In the mirror over the dresser, a stranger stares back: sharp cheekbones, dark curls, one ear pierced, a tank top hanging loose over a narrow frame you keep expecting to fill out. There’s a text thread full of plans waiting on the phone—rooftop at seven, sparklers, bring ice, don’t forget the speaker—and every name in it speaks to you with casual affection.
You live a day in this life on autopilot - as if in a dream. By sunset you’re climbing stairs to the roof with a tote bag cutting into your shoulder, stepping into a world of string lights, cheap canned cocktails, thrift-store chairs, and a skyline edged in smoke. There are drag queens in flag-themed mesh tops, a lesbian couple passing around grilled corn, a trans guy with a perfect playlist, a Puerto Rican auntie-type from the third floor handing out paper plates like she runs the building. You expect cynicism, maybe hostility toward the holiday.
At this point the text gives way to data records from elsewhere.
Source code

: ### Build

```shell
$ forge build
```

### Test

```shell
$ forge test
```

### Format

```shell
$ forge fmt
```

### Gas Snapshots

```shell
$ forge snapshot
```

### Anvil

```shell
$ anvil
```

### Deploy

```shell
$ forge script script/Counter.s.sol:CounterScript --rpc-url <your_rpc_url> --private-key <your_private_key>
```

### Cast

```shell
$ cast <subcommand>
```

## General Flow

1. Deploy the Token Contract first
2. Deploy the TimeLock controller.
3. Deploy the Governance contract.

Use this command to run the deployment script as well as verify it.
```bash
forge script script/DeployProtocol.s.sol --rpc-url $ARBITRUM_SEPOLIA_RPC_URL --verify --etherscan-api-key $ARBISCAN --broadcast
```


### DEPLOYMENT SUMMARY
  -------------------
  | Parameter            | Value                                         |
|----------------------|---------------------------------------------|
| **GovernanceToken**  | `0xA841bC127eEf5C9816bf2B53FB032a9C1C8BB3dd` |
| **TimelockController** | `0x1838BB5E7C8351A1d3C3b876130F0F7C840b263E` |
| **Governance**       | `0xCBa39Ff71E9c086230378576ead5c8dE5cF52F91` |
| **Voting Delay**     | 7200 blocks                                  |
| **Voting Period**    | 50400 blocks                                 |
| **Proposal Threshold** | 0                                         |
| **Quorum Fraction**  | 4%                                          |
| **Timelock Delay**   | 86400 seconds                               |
Instead you find something looser and more complicated: people making room for each other under a flag they don’t entirely trust, joking about America with one breath and claiming pieces of it with the next.
Standing in this body, you feel exposed at first, too visible in all the ways you never had to think about before. People ask your pronouns without making it awkward. They talk openly about family estrangement, chosen family, protest marches, bad laws, worse leaders, first kisses, fear, rent, joy. You realize how much you used to confuse sameness for safety from your suburban perspective. Here, the patriotism is fragmented, skeptical, improvised—but it is also alive. When fireworks bloom over the river, nobody goes silent with reverence. They laugh, groan, clap, mock, kiss, point, tell stories over the noise. One person says America is a mess. Another says yes, but it’s ours too.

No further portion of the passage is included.